# Millarochy Bay (or somewhere else to launch kayak)



## Hezbez (Feb 7, 2009)

Hubby is gearing up for the maiden voyage of his new inflatable kayak next weekend!
So I'm looking for a site in Scotland that is next to a loch that he can easily launch his kayak from.

I'm thinking Loch Lomond may be a good idea for such an venture and that Millarochy Bay would work.
I'l need to get booked soon as it's the Bank Hol next weekend, so I expect places will be quite busy.

Any ideas?


----------



## greenasthegrass (Oct 27, 2007)

We went to C&CC site at Millarochy Bay - for a meet with Carol(gavin) a couple of years ago - very busy site but has good launch bit. They will put you on hard standing next to it if they have a space.

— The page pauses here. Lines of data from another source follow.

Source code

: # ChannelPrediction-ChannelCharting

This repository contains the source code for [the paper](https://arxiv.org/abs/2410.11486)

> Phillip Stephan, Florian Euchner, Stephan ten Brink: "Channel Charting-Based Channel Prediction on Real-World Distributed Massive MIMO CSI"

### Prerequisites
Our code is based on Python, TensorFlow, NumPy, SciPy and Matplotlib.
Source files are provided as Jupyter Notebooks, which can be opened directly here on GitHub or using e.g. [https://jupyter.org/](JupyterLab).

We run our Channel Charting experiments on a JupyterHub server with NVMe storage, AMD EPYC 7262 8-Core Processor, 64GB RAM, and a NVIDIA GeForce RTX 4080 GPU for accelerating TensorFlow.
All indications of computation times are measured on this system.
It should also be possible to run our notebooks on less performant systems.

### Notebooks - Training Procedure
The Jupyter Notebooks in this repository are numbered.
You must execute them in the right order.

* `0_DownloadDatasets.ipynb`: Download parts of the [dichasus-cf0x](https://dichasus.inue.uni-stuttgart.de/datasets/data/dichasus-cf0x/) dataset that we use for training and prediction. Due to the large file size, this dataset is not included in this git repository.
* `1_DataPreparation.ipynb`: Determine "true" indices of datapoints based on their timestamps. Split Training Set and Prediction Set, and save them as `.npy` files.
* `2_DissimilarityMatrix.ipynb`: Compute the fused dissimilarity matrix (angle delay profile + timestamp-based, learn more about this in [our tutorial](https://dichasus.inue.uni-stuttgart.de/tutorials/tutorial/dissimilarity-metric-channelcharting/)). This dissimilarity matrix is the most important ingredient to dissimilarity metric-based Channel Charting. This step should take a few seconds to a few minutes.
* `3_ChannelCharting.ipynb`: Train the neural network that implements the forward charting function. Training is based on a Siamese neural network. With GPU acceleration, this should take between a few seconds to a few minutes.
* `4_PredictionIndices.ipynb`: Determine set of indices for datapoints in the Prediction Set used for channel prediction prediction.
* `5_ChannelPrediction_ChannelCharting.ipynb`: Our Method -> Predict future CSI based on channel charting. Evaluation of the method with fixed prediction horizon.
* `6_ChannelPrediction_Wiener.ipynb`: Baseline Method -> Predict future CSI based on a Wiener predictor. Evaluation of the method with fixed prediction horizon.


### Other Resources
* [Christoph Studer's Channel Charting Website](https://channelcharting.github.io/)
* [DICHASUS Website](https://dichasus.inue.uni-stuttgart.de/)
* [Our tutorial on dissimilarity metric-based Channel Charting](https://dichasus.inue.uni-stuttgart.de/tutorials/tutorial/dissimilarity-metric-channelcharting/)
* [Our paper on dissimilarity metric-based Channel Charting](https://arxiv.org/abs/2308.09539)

Full of midges, tents, kids, dogs and people but it was fun - wardens are a bit like hitler - they might have changed.

HTH 

Greenie


----------



## carolgavin (May 9, 2005)

How about the wee forestry site at Arrochar??? Straight onto Loch Long, not such a busy site but still nice. Dead easy to launch from there gavin has done it a few times thusly;
Step 1. Fall out of bed.
Step 2. Look for blow uppy thing whilst muttering that you were sure you had put it in safe place
Step 3 Blow up inflatable boat with blowy uppy thing which he found inside boat :roll: :roll: 
Step 4. Humph boat to waterside
Step 5 Chuck boat in water (gently)
Step 6 Get in and paddle furiously
Step 6 Get fishing rod out without hooking inflatable
Step 7 Fish for fash
Step 8 Catch none!!!!!!!


----------



## greenasthegrass (Oct 27, 2007)

midges?


----------



## steco1958 (Mar 5, 2009)

Luss, C&CC Site, I launched my Zodiac and outboard from there years ago had great fun

Steve


----------



## exmusso (Jun 18, 2006)

*Boat Launching*

Hi Morag,

Bunree C/C had a couple of folk launch their kayaks when we were there but reckon they'll be well booked up.

Have a look on the C/C booking site to check.

Cheers,
Alan


----------



## Hezbez (Feb 7, 2009)

All good suggestions folks.

Problem is it's the Bank Hol and as well as being a tad expensive (circa £25 + for 2 people 8O ), most sites are either booked up or not willing to put motorhomes on grass pitches as they are still a bit wet.

C&CC booking system down at the moment, just waiting on them calling me back.


----------



## Lyners (Aug 21, 2009)

Theres no one wilding on the Meldons yet, drive through most days & enough water going through to get to the Tweed.


----------